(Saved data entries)
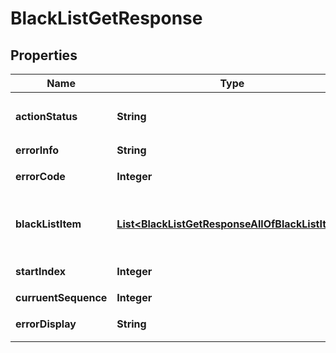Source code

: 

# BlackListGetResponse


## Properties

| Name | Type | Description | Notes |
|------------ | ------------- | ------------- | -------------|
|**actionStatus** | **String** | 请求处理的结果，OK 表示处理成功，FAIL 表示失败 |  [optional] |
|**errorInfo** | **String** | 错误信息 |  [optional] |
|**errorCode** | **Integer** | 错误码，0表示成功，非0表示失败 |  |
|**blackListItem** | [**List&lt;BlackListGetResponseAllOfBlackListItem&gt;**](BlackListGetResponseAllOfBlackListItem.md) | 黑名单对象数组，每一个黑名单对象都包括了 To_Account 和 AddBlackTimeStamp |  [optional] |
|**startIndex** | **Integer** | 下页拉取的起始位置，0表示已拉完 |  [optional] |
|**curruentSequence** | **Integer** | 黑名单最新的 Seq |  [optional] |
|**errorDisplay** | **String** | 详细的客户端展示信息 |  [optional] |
* * *
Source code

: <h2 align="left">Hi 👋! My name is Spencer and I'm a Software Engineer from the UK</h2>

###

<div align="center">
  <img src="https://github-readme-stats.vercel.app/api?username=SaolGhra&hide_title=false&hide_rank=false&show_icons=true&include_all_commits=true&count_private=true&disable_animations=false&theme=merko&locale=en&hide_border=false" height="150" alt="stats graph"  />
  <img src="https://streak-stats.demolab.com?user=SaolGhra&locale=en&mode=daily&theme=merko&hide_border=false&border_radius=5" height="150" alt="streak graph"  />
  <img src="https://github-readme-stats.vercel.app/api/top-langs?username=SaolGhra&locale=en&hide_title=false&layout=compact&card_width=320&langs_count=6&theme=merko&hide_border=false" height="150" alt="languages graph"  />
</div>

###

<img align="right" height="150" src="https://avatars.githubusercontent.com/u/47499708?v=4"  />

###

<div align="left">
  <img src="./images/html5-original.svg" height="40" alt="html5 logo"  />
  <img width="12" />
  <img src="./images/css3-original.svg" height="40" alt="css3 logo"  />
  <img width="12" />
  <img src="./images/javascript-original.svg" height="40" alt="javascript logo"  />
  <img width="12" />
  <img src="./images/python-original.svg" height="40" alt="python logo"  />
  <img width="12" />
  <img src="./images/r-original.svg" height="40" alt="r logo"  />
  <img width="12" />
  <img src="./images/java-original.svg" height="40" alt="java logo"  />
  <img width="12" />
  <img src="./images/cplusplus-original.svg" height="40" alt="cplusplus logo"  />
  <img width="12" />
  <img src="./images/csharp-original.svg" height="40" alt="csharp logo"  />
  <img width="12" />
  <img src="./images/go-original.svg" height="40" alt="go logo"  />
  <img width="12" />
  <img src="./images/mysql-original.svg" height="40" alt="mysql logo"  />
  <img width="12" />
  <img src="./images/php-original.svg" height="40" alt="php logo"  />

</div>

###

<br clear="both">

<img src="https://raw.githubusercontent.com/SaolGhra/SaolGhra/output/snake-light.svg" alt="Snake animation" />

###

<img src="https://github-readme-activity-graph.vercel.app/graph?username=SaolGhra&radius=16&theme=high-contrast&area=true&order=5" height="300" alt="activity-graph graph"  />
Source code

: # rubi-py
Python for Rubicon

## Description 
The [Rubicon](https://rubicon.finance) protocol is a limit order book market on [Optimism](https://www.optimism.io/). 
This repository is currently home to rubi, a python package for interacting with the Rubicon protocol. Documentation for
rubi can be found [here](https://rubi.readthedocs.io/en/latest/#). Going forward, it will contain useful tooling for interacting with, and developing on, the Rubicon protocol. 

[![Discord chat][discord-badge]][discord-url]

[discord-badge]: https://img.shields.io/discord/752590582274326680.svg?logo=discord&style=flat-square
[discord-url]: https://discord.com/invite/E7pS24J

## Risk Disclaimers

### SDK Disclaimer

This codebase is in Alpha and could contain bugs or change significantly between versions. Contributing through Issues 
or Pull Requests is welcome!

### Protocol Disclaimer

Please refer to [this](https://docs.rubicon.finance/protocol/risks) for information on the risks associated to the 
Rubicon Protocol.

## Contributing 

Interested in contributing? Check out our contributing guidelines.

▸ Activity
From the entries above, extract every line where the word "discord" appears.

▸ Exercise output
[![Discord chat][discord-badge]][discord-url]
[discord-badge]: https://img.shields.io/discord/752590582274326680.svg?logo=discord&style=flat-square
[discord-url]: https://discord.com/invite/E7pS24J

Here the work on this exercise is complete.